Population (2024-12-31)
- • Total: 2,326
- • Density: 40.50/km^{2} (104.9/sq mi)
- Time zone: UTC+01:00 (CET)
- • Summer (DST): UTC+02:00 (CEST)
- Postal codes: 25845
- Dialling codes: 04842
- Vehicle registration: NF
- Website: www.nordstrand.de

= Nordstrand, Germany =

Nordstrand (/de/; di Ströön) is a peninsula and former island in North Frisia on the North Sea coast of Germany. It is part of the Nordfriesland district in the federal state of Schleswig-Holstein. Its area is 50 km² and its population is 2,300. Nordstrand has two municipalities, Nordstrand and smaller Elisabeth-Sophien-Koog, which are part of the Amt Nordsee-Treene.

In medieval times Nordstrand was a part of the larger island of Strand, which was torn into pieces in a disastrous storm tide in 1634. More than 6,000 people drowned. Before 1634 the area of the island was about 210 mi2. Other remnants of Strand are Pellworm and some Halligen islets. Similar storm surge destruction occurred in 1362 when the town of Rungholt and 28 churches (out of 59 at that time) with the associated villages perished.

Nordstrand is accessible by road over a causeway, which connects to the mainland and was built in 1936. In 1987 the polder Beltringharder Koog was completed, turning the former island into a peninsula.

==Local alcoholic beverage==
Nordstrand is the origin of a locally famous alcoholic beverage, the Pharisäer (Pharisee), which the islanders developed in 1872 to be able to drink alcohol in the presence of local pastor Georg Bleyer, who preached abstinence. It is made from hot strong coffee, sugar, dark rum (4 cl of 54% vol.) and whipped cream (to prevent the alcohol from evaporating, so that it could not be smelled). The pastor got the only cup without rum, but one day the cups got mixed up. When he discovered the deceit he exclaimed "Ihr Pharisäer!" ("You Pharisees!", connoting: "hypocrites"). Hence the name.

==North American emigrants who used it as a surname==

The original Nordstrand island (before the flood of 1634) is thought to be the ancestral homeland of the North American surname van Nostrand (including variants: vanNostrand, vanNordstrandt, vanOstrand). Two brothers emigrated from here to what is now New York in 1637 and 1638 after the flood.
One of the three granite panels of the Canadian van Nostrand monument, in York Mill's Cemetery, Toronto (St John's, York Mills, Anglican Church, 19 Don Ridge Dr., North York, Toronto, Ontario), points to Nordstrand Island.
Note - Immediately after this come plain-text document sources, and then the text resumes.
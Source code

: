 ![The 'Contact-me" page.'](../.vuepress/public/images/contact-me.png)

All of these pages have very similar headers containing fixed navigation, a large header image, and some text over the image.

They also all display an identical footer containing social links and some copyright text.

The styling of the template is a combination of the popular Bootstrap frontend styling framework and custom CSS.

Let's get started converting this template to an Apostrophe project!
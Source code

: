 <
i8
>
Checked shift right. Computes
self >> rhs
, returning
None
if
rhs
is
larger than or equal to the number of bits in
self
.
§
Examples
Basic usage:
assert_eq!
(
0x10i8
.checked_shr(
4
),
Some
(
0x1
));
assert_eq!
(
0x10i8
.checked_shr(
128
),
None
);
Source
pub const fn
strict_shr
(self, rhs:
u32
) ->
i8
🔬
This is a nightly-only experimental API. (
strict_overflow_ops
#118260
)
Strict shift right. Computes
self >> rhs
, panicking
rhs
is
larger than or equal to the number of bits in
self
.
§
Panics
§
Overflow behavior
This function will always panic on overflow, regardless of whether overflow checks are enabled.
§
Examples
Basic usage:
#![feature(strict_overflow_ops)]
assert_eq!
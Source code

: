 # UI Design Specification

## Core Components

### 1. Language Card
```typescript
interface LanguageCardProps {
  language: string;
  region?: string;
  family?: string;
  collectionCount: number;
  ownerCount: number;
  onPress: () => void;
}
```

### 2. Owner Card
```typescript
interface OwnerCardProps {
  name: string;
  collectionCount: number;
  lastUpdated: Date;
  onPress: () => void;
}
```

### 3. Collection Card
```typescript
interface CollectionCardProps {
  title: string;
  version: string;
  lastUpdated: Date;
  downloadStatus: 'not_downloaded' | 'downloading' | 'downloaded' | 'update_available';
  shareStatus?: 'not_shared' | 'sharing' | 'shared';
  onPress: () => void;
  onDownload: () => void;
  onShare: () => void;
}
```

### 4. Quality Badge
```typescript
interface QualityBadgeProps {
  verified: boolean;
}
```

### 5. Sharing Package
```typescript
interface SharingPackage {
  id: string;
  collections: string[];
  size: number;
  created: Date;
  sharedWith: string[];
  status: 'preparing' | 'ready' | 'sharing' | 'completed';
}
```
Pieter Karstense van Nortstrant was born about 1605 on the island of Norstrand. Coupled with the name of his father, Carsten or Kersten, and the fact that his children were baptized in the Lutheran Church in Amsterdam, it would seem that a German, Frisian or Danish origin is probable. It is uncertain when Pieter Karstense came to Amsterdam, possibly as a child with his father, though no record of the latter has been found there. The sons of Pieter Pietersen Ostrander (son of Pieter Karstense van Nortstrant) were called Van Norstrande or Van Nostrande, whilst Van Ostrande was used in other baptisms and eventually became the surname Oostrander and then the spelling as it is today, Ostrander.

== People from Nordstrand ==
- Ludwig Ingwer Nommensen (1834–1918), Lutheran missionary to Batak lands, North Sumatra in the Dutch East Indies (today in Indonesia), who translated the New Testament into the native Batak language and was the first Ephorus (bishop) of Batak Christian Protestant Church.
- Peter Harry Carstensen (born 1947), prime minister of the state of Schleswig-Holstein from 2005 until 2012.